The operating costs include keeping the solar panels clean and free from snow, routine inspection, inverter maintenance and responding to faults or other unusual events. Other ongoing costs include insurance, financing, etc.

We then look at the income under the FIT program. The payment rate is under contract with the Ontario Power Authority, dependent on the nameplate capacity of the system. A small system of 10 kW may earn $12,000 to $14,000 per year, depending on the building. A large system of 500 kW may earn upwards of $360,000 to $400,000 per year. The amount earned is largely dependent on the capacity factor, which is the ratio of the actual output over a period of time and its output if it had operated at full nameplate capacity the entire time. This takes into consideration non-daylight hours, adverse weather, panel angle and orientation, etc. The higher the capacity factor, the more power the system will produce.

The payback period is affected by several factors. What are the terms of their loan, if a loan is involved? What is the tax treatment? Will it be limited or full capital cost allowance?

Do they want to be the system owner, which tends to outperform financially but carries more risks, or do they want to just lease out their roofs? Or would they consider a joint partnership. In practice, the payback periods for most projects tend to range between 7 to 14 years. It really varies with each project.

One comment on rooftop leasing…while it is difficult to generalize because every situation is unique, we could say that for rooftop leasing, the sweet spot is around 250 kW. Systems much smaller than that may not make sense, as it is more difficult to recover fixed costs. Systems larger than that may not always be better. Having said that, each situation is unique and must be looked into individually.

Being an experienced solar system contractor, what particular area would you advise people to pay special attention to?

An area often overlooked is connection to the Local Distribution Company. In order to feed power into the grid and earn income under the FIT program, your system must be connected to your LDC, such as Hydro One, Toronto Hydro or Essex Powerlines.

Sometimes, this connection requires an upgrade to the LDC equipment. Depending on the nature of the upgrade, system owners can be charged for upgrades that the LDC might otherwise not have to make. One of our clients was informed by their LDC that the upgrade would cost them well over six-figures. This high cost would have seriously impacted the financial modeling and the payback period, and it would have jeopardized the whole project.

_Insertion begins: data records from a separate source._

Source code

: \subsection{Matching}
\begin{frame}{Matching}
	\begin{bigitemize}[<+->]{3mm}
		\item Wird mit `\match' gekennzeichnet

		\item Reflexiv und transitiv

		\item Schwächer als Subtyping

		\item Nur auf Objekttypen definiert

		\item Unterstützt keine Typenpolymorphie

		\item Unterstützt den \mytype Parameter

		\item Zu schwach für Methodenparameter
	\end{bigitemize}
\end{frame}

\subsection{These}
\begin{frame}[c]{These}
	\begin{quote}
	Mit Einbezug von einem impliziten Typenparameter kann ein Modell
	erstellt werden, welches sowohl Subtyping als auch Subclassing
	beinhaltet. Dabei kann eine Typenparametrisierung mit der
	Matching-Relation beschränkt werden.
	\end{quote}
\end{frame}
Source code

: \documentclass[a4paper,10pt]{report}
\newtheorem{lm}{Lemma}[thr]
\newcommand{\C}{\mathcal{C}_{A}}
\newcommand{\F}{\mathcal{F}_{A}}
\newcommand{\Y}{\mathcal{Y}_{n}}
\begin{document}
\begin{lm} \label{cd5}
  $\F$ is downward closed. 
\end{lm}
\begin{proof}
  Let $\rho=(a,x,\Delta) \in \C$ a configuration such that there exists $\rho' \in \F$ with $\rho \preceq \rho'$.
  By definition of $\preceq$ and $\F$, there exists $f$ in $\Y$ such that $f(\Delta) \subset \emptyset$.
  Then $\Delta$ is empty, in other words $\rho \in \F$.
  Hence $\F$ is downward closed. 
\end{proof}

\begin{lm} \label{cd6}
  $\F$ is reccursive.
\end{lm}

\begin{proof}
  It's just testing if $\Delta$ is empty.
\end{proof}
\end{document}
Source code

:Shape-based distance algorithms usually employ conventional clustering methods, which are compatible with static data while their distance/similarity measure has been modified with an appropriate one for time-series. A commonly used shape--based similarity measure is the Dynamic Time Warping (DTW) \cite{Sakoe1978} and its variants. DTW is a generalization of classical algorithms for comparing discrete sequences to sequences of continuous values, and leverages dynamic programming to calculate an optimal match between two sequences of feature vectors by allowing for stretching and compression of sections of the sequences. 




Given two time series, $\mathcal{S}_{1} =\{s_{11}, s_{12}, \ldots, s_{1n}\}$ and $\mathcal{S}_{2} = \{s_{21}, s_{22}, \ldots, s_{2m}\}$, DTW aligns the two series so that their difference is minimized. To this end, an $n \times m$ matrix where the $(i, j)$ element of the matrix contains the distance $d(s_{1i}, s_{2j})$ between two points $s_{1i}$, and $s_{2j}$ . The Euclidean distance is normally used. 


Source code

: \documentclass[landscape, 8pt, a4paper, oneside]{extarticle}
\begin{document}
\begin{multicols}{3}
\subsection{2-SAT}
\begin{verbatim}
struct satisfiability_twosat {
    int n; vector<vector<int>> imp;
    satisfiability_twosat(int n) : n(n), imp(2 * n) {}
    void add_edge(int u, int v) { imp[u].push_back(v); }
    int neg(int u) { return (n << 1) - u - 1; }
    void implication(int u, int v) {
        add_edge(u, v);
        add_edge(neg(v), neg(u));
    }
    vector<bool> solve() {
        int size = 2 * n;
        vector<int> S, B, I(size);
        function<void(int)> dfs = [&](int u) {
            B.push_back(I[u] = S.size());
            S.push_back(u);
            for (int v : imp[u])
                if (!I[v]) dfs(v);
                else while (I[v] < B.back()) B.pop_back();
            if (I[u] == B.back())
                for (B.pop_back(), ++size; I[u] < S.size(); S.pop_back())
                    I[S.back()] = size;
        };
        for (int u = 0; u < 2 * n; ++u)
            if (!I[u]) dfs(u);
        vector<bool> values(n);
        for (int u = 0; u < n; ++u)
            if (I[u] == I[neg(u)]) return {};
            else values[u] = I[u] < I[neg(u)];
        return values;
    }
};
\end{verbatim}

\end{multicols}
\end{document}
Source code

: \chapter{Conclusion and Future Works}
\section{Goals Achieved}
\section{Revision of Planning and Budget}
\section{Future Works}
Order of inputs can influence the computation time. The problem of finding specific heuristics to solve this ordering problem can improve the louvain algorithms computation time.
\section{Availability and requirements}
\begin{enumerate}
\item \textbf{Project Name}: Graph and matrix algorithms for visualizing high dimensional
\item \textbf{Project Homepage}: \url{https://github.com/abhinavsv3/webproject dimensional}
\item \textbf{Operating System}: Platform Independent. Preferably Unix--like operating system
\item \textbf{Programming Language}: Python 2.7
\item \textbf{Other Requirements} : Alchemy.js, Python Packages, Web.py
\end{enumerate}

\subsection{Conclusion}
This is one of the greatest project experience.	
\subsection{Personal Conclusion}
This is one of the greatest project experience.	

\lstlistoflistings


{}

Not every system supplier in this new Ontario market has the same level of understanding when dealing with grid connections. It can get very complicated. In some cases, transmission station capacity to connect the project simply does not exist at all (at least at first glance) and the costs or technical requirements to make the connection are not fully understood until well into the process, which obviously does not help anyone involved.